Pull out from the material below all lines with "calling".

◇ ◇ ◇ ◇ ◇ ◇ ◇

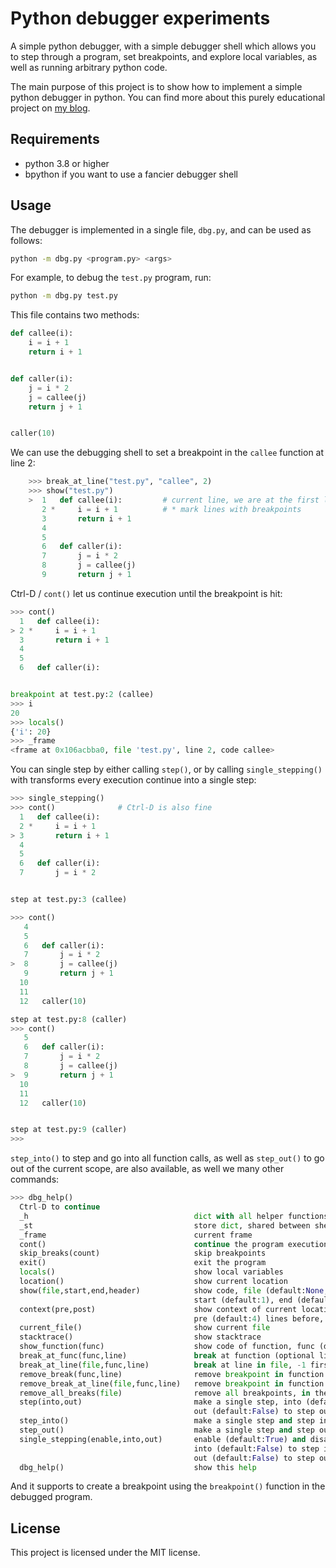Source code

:Python debugger experiments
===========================

A simple python debugger, with a simple debugger shell
which allows you to step through a program,
set breakpoints, and explore local variables,
as well as running arbitrary python code.

The main purpose of this project is to show
how to implement a simple python debugger in python.
You can find more about this purely educational project on
[my blog](https://mostlynerdless.de/blog/tag/lets-create-a-debugger-together/).

Requirements
------------
- python 3.8 or higher
- bpython if you want to use a fancier debugger shell

Usage
-----
The debugger is implemented in a single file, `dbg.py`, and
can be used as follows:

```bash
python -m dbg.py <program.py> <args>
```

For example, to debug the `test.py` program, run:

```bash
python -m dbg.py test.py
```

This file contains two methods:

```python
def callee(i):
    i = i + 1
    return i + 1


def caller(i):
    j = i * 2
    j = callee(j)
    return j + 1


caller(10)
```

We can use the debugging shell to set a breakpoint in the `callee` function
at line 2:

```python
    >>> break_at_line("test.py", "callee", 2)
    >>> show("test.py")
    >  1   def callee(i):         # current line, we are at the first line of the file
       2 *     i = i + 1          # * mark lines with breakpoints
       3       return i + 1
       4    
       5
       6   def caller(i):
       7       j = i * 2
       8       j = callee(j)
       9       return j + 1
```

Ctrl-D / `cont()` let us continue execution until the breakpoint is hit:

```python
>>> cont()
  1   def callee(i):
> 2 *     i = i + 1
  3       return i + 1
  4
  5
  6   def caller(i):


breakpoint at test.py:2 (callee)
>>> i
20
>>> locals()
{'i': 20}
>>> _frame
<frame at 0x106acbba0, file 'test.py', line 2, code callee>
```

You can single step by either calling `step()`, or
by calling `single_stepping()` with transforms every
execution continue into a single step:

```python
>>> single_stepping()
>>> cont()              # Ctrl-D is also fine
  1   def callee(i):
  2 *     i = i + 1
> 3       return i + 1
  4    
  5    
  6   def caller(i):
  7       j = i * 2


step at test.py:3 (callee)

>>> cont()
   4    
   5    
   6   def caller(i):
   7       j = i * 2
>  8       j = callee(j)
   9       return j + 1
  10    
  11    
  12   caller(10)

step at test.py:8 (caller)
>>> cont()
   5    
   6   def caller(i):
   7       j = i * 2
   8       j = callee(j)
>  9       return j + 1
  10    
  11    
  12   caller(10)


step at test.py:9 (caller)
>>>
```

`step_into()` to step and go into all function calls, as well
as `step_out()` to go out of the current scope, are also available,
as well we many other commands:

```python
>>> dbg_help()
  Ctrl-D to continue
  _h                                     dict with all helper functions
  _st                                    store dict, shared between shells
  _frame                                 current frame
  cont()                                 continue the program execution
  skip_breaks(count)                     skip breakpoints
  exit()                                 exit the program
  locals()                               show local variables
  location()                             show current location
  show(file,start,end,header)            show code, file (default:None, current file),
                                         start (default:1), end (default:-1)
  context(pre,post)                      show context of current location,
                                         pre (default:4) lines before, post (default:4) lines after
  current_file()                         show current file
  stacktrace()                           show stacktrace
  show_function(func)                    show code of function, func (default:None) current function
  break_at_func(func,line)               break at function (optional line number)
  break_at_line(file,func,line)          break at line in file, -1 first line in function
  remove_break(func,line)                remove breakpoint in function object
  remove_break_at_line(file,func,line)   remove breakpoint in function
  remove_all_breaks(file)                remove all breakpoints, in the file or all files if file is None
  step(into,out)                         make a single step, into (default:False) to step into calls too,
                                         out (default:False) to step out of calls only
  step_into()                            make a single step and step into calls too
  step_out()                             make a single step and step out of calls
  single_stepping(enable,into,out)       enable (default:True) and disable to step instead of continue,
                                         into (default:False) to step into calls,
                                         out (default:False) to step out of calls only
  dbg_help()                             show this help
```

And it supports to create a breakpoint using the `breakpoint()` function
in the debugged program.

License
-------
This project is licensed under the MIT license.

◇ ◇ ◇ ◇ ◇ ◇ ◇

RESULT OF THE EXERCISE:
You can single step by either calling `step()`, or
by calling `single_stepping()` with transforms every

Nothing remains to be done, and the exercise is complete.